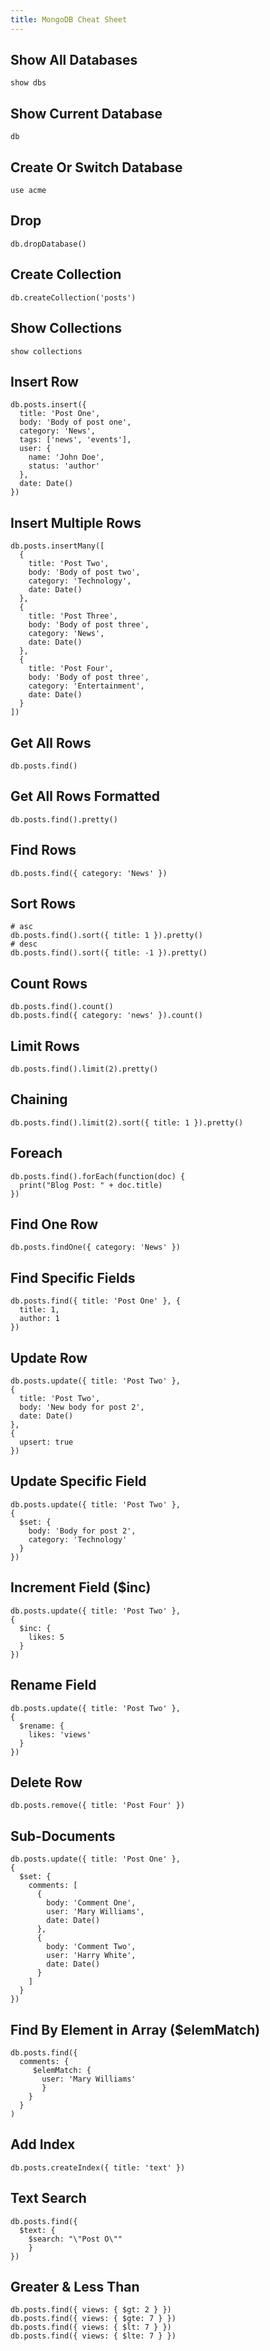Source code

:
 ```yaml
---
title: MongoDB Cheat Sheet
---
```


## Show All Databases

```shell
show dbs
```

## Show Current Database

```shell
db
```

## Create Or Switch Database

```shell
use acme
```

## Drop

```shell
db.dropDatabase()
```

## Create Collection

```shell
db.createCollection('posts')
```

## Show Collections

```shell
show collections
```

## Insert Row

```shell
db.posts.insert({
  title: 'Post One',
  body: 'Body of post one',
  category: 'News',
  tags: ['news', 'events'],
  user: {
    name: 'John Doe',
    status: 'author'
  },
  date: Date()
})
```

## Insert Multiple Rows

```shell
db.posts.insertMany([
  {
    title: 'Post Two',
    body: 'Body of post two',
    category: 'Technology',
    date: Date()
  },
  {
    title: 'Post Three',
    body: 'Body of post three',
    category: 'News',
    date: Date()
  },
  {
    title: 'Post Four',
    body: 'Body of post three',
    category: 'Entertainment',
    date: Date()
  }
])
```

## Get All Rows

```shell
db.posts.find()
```

## Get All Rows Formatted

```shell
db.posts.find().pretty()
```

## Find Rows

```shell
db.posts.find({ category: 'News' })
```

## Sort Rows

```shell
# asc
db.posts.find().sort({ title: 1 }).pretty()
# desc
db.posts.find().sort({ title: -1 }).pretty()
```

## Count Rows

```shell
db.posts.find().count()
db.posts.find({ category: 'news' }).count()
```

## Limit Rows

```shell
db.posts.find().limit(2).pretty()
```

## Chaining

```shell
db.posts.find().limit(2).sort({ title: 1 }).pretty()
```

## Foreach

```shell
db.posts.find().forEach(function(doc) {
  print("Blog Post: " + doc.title)
})
```

## Find One Row

```shell
db.posts.findOne({ category: 'News' })
```

## Find Specific Fields

```shell
db.posts.find({ title: 'Post One' }, {
  title: 1,
  author: 1
})
```

## Update Row

```shell
db.posts.update({ title: 'Post Two' },
{
  title: 'Post Two',
  body: 'New body for post 2',
  date: Date()
},
{
  upsert: true
})
```

## Update Specific Field

```shell
db.posts.update({ title: 'Post Two' },
{
  $set: {
    body: 'Body for post 2',
    category: 'Technology'
  }
})
```

## Increment Field (\$inc)

```shell
db.posts.update({ title: 'Post Two' },
{
  $inc: {
    likes: 5
  }
})
```

## Rename Field

```shell
db.posts.update({ title: 'Post Two' },
{
  $rename: {
    likes: 'views'
  }
})
```

## Delete Row

```shell
db.posts.remove({ title: 'Post Four' })
```

## Sub-Documents

```shell
db.posts.update({ title: 'Post One' },
{
  $set: {
    comments: [
      {
        body: 'Comment One',
        user: 'Mary Williams',
        date: Date()
      },
      {
        body: 'Comment Two',
        user: 'Harry White',
        date: Date()
      }
    ]
  }
})
```

## Find By Element in Array (\$elemMatch)

```shell
db.posts.find({
  comments: {
     $elemMatch: {
       user: 'Mary Williams'
       }
    }
  }
)
```

## Add Index

```shell
db.posts.createIndex({ title: 'text' })
```

## Text Search

```shell
db.posts.find({
  $text: {
    $search: "\"Post O\""
    }
})
```

## Greater & Less Than

```shell
db.posts.find({ views: { $gt: 2 } })
db.posts.find({ views: { $gte: 7 } })
db.posts.find({ views: { $lt: 7 } })
db.posts.find({ views: { $lte: 7 } })
```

--------------------

-- Problem statement --
Wherever the word "Mary" appears in a line of the data, copy that line.

-- Response to the task --
        user: 'Mary Williams',
       user: 'Mary Williams'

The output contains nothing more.